* Exercise *
Once the lines below holding the string "actual" are counted, give that number alone.

+ + +

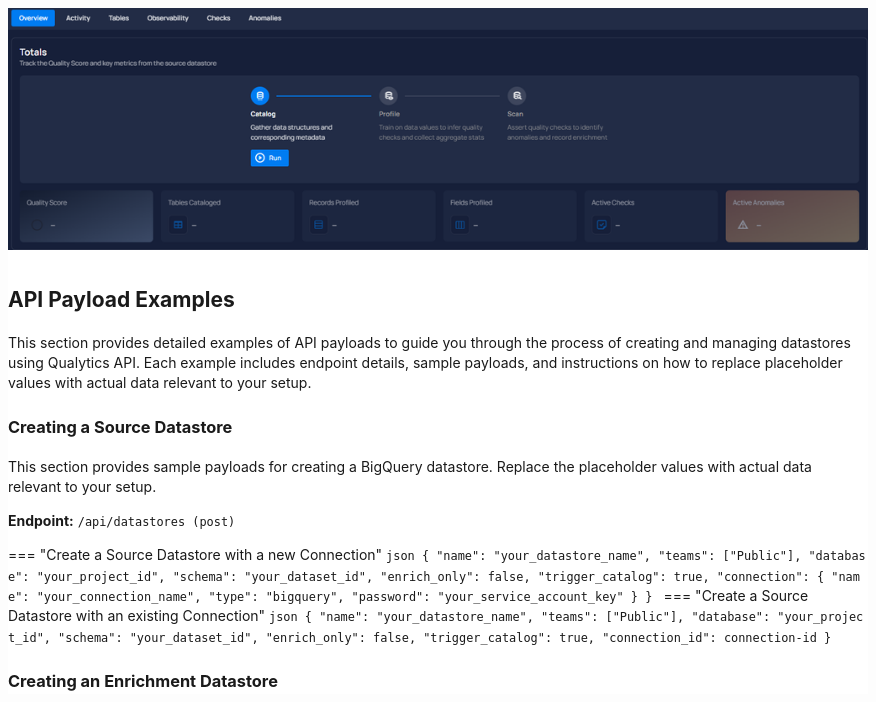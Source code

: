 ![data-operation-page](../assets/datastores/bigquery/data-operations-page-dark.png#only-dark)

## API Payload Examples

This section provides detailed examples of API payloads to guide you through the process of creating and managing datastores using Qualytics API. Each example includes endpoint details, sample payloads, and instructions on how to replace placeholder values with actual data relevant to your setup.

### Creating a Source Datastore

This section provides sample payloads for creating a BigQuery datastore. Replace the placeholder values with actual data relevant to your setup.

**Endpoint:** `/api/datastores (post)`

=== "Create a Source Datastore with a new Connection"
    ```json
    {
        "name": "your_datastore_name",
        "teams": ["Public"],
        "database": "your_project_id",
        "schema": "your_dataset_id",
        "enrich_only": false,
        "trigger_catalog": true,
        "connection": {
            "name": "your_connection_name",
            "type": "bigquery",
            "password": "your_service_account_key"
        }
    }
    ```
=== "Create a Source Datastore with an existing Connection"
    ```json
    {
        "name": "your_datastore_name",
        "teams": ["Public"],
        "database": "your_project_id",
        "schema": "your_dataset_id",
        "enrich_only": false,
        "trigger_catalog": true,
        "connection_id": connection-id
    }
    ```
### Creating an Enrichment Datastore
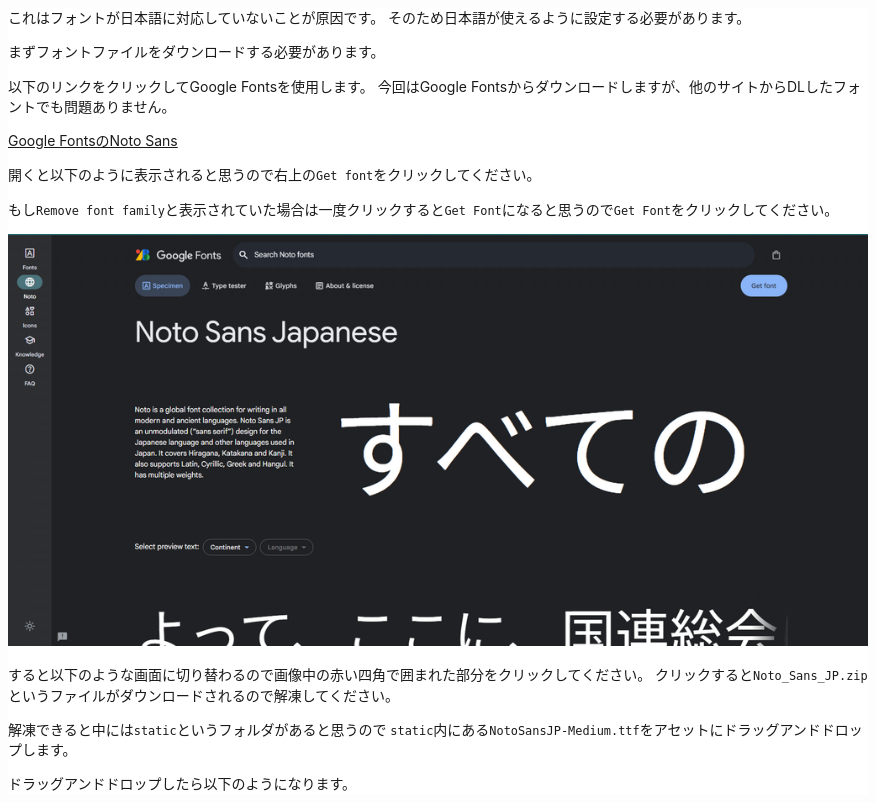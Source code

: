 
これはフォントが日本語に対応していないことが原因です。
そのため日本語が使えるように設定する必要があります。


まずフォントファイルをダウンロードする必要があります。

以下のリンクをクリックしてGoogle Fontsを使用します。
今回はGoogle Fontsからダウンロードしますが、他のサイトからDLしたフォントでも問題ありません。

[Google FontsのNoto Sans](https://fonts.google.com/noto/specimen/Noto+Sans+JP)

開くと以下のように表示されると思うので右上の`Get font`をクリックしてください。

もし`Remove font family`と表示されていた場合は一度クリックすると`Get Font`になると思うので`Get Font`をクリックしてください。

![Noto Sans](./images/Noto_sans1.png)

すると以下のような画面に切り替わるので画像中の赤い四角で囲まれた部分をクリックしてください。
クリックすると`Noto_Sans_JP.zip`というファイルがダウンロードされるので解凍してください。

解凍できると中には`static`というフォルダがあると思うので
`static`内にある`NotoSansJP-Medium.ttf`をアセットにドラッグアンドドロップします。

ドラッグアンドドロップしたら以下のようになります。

+ + +

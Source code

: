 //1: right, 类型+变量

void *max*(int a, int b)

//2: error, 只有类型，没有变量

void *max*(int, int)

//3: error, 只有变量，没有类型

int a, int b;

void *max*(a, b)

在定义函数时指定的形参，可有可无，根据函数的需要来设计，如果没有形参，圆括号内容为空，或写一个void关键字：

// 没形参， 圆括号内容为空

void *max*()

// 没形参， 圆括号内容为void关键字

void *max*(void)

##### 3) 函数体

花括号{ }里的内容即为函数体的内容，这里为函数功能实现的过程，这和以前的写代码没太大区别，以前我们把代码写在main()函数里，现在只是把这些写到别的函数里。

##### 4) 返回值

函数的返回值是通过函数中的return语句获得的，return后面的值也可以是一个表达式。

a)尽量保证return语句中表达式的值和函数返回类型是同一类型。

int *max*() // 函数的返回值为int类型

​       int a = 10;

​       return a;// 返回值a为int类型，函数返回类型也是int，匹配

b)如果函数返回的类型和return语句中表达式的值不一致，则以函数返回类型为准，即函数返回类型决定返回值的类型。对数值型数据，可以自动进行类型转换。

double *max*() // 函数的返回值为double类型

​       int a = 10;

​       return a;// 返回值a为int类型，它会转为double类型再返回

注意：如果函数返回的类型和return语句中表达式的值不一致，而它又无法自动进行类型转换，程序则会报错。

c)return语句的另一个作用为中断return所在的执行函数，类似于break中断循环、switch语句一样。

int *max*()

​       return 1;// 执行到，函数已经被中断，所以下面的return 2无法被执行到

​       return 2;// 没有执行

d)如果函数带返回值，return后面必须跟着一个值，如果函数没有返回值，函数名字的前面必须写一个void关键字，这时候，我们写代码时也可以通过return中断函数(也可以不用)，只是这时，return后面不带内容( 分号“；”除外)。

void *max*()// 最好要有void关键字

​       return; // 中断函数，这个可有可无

+ + +

* Output of the exercise *
2